Olivier Gianolio devra également rembourser plus de 665.000 euros à ses victimes au titre des préjudices matériel et moral, et s'acquitter d'une amende de 5.000 euros. Le procureur avait requis huit mois de prison avec sursis et 10.000 euros d'amende et une interdiction de gérer une entreprise de vente à domicile.

«Offset de réception radarisé ovalisé»...

«Offset de réception radarisé ovalisé», c'est ainsi qu'était présenté le décodeur vendu par la société «Air Evolution 78» dirigée par Olivier Gianolio et liquidée en décembre 2011.

La plainte d'une cliente avait alerté les gendarmes, le 6 octobre 2007. Le montant prohibitif de 3.990 euros était adossé à un crédit Sofinco prévoyant des mensualités de 69 euros pendant 84 mois, soit un total de 5.796 euros, équivalant à six fois le prix du marché, pour un décodeur TNT.

300 victimes identifiées

Au fil d'une longue enquête, 300 victimes ont été identifiées, mais seulement la moitié ont porté plainte. La méthode agressive de vente consistait à fixer un rendez-vous au domicile des victimes, trente minutes seulement avant l'arrivée d'un démarcheur qui pouvait parfois faire l'article  pendant plusieurs heures.

A la barre, Olivier Gianolio, s'est défendu en faisant à son tour l'article pour «une antenne motorisée, permettant de recevoir l'ensemble des chaînes gratuites du ciel européen.» «Il y avait aussi un disque dur, du matériel haut de gamme que j'achetais 3.500 euros», a-t-il fait valoir.

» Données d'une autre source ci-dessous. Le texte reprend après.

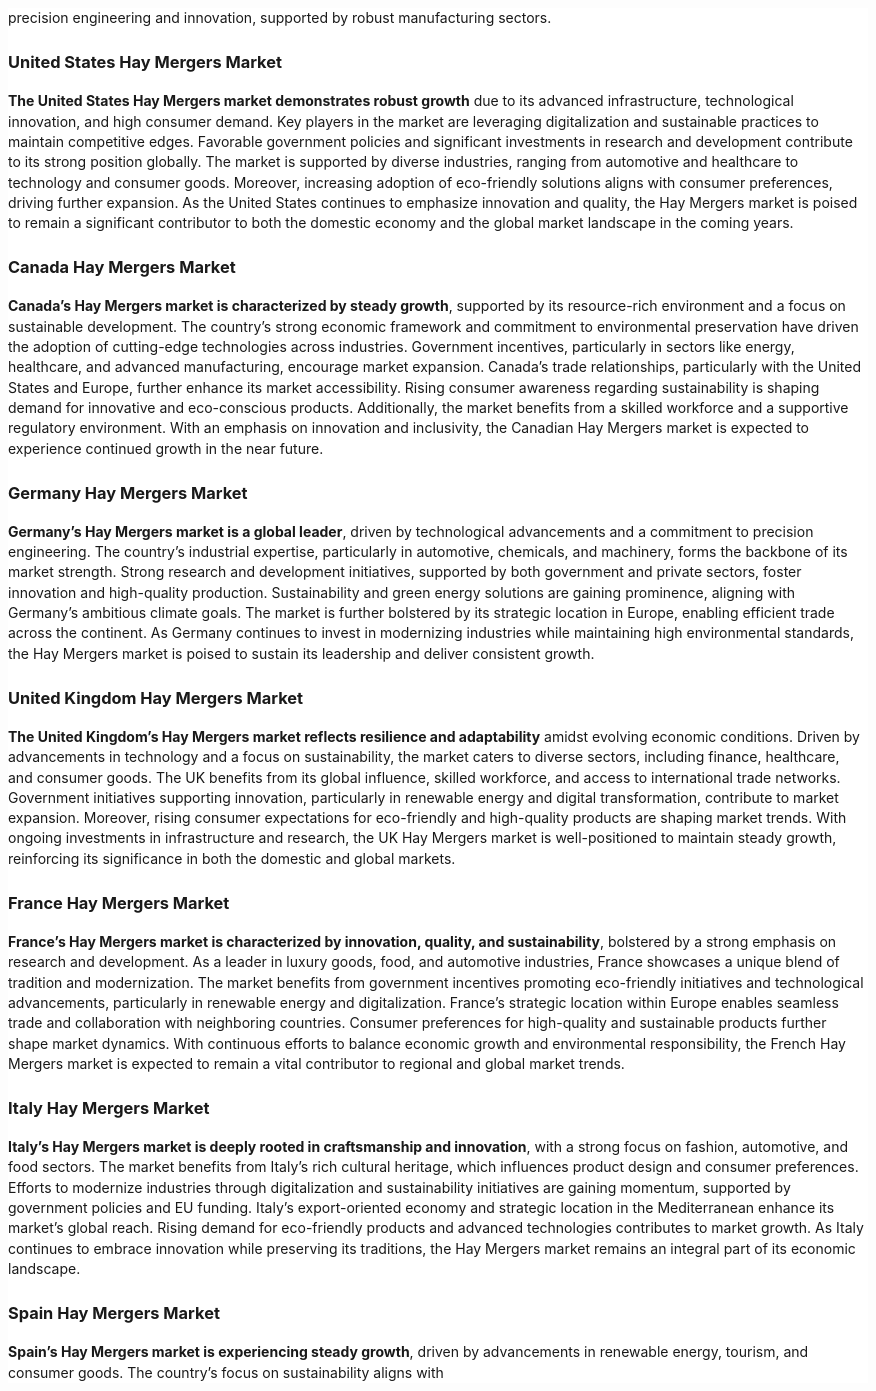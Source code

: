precision engineering and innovation, supported by robust manufacturing sectors.</span></em></p></blockquote><h3><strong>United States Hay Mergers Market</strong></h3><p><strong>The United States Hay Mergers market demonstrates robust growth</strong> due to its advanced infrastructure, technological innovation, and high consumer demand. Key players in the market are leveraging digitalization and sustainable practices to maintain competitive edges. Favorable government policies and significant investments in research and development contribute to its strong position globally. The market is supported by diverse industries, ranging from automotive and healthcare to technology and consumer goods. Moreover, increasing adoption of eco-friendly solutions aligns with consumer preferences, driving further expansion. As the United States continues to emphasize innovation and quality, the Hay Mergers market is poised to remain a significant contributor to both the domestic economy and the global market landscape in the coming years.</p><h3><strong>Canada Hay Mergers Market</strong></h3><p><strong>Canada&rsquo;s Hay Mergers market is characterized by steady growth</strong>, supported by its resource-rich environment and a focus on sustainable development. The country&rsquo;s strong economic framework and commitment to environmental preservation have driven the adoption of cutting-edge technologies across industries. Government incentives, particularly in sectors like energy, healthcare, and advanced manufacturing, encourage market expansion. Canada&rsquo;s trade relationships, particularly with the United States and Europe, further enhance its market accessibility. Rising consumer awareness regarding sustainability is shaping demand for innovative and eco-conscious products. Additionally, the market benefits from a skilled workforce and a supportive regulatory environment. With an emphasis on innovation and inclusivity, the Canadian Hay Mergers market is expected to experience continued growth in the near future.</p><h3><strong>Germany Hay Mergers Market</strong></h3><p><strong>Germany&rsquo;s Hay Mergers market is a global leader</strong>, driven by technological advancements and a commitment to precision engineering. The country&rsquo;s industrial expertise, particularly in automotive, chemicals, and machinery, forms the backbone of its market strength. Strong research and development initiatives, supported by both government and private sectors, foster innovation and high-quality production. Sustainability and green energy solutions are gaining prominence, aligning with Germany&rsquo;s ambitious climate goals. The market is further bolstered by its strategic location in Europe, enabling efficient trade across the continent. As Germany continues to invest in modernizing industries while maintaining high environmental standards, the Hay Mergers market is poised to sustain its leadership and deliver consistent growth.</p><h3><strong>United Kingdom Hay Mergers Market</strong></h3><p><strong>The United Kingdom&rsquo;s Hay Mergers market reflects resilience and adaptability</strong> amidst evolving economic conditions. Driven by advancements in technology and a focus on sustainability, the market caters to diverse sectors, including finance, healthcare, and consumer goods. The UK benefits from its global influence, skilled workforce, and access to international trade networks. Government initiatives supporting innovation, particularly in renewable energy and digital transformation, contribute to market expansion. Moreover, rising consumer expectations for eco-friendly and high-quality products are shaping market trends. With ongoing investments in infrastructure and research, the UK Hay Mergers market is well-positioned to maintain steady growth, reinforcing its significance in both the domestic and global markets.</p><h3><strong>France Hay Mergers Market</strong></h3><p><strong>France&rsquo;s Hay Mergers market is characterized by innovation, quality, and sustainability</strong>, bolstered by a strong emphasis on research and development. As a leader in luxury goods, food, and automotive industries, France showcases a unique blend of tradition and modernization. The market benefits from government incentives promoting eco-friendly initiatives and technological advancements, particularly in renewable energy and digitalization. France&rsquo;s strategic location within Europe enables seamless trade and collaboration with neighboring countries. Consumer preferences for high-quality and sustainable products further shape market dynamics. With continuous efforts to balance economic growth and environmental responsibility, the French Hay Mergers market is expected to remain a vital contributor to regional and global market trends.</p><h3><strong>Italy Hay Mergers Market</strong></h3><p><strong>Italy&rsquo;s Hay Mergers market is deeply rooted in craftsmanship and innovation</strong>, with a strong focus on fashion, automotive, and food sectors. The market benefits from Italy&rsquo;s rich cultural heritage, which influences product design and consumer preferences. Efforts to modernize industries through digitalization and sustainability initiatives are gaining momentum, supported by government policies and EU funding. Italy&rsquo;s export-oriented economy and strategic location in the Mediterranean enhance its market&rsquo;s global reach. Rising demand for eco-friendly products and advanced technologies contributes to market growth. As Italy continues to embrace innovation while preserving its traditions, the Hay Mergers market remains an integral part of its economic landscape.</p><h3><strong>Spain Hay Mergers Market</strong></h3><p><strong>Spain&rsquo;s Hay Mergers market is experiencing steady growth</strong>, driven by advancements in renewable energy, tourism, and consumer goods. The country&rsquo;s focus on sustainability aligns with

Mis en examen en 2009 et placé sous contrôle judiciaire, Olivier Gianolio était accusé d'«abus de faiblesse, de pratique commerciale trompeuse, d'obtention d'un paiement avant la fin du délai de réflexion, de publicité mensongère, et de fausses allégations.» Il était aussi soupçonné de travail dissimulé, sept salariés de son entreprise sur 28 étant effectivement déclarés.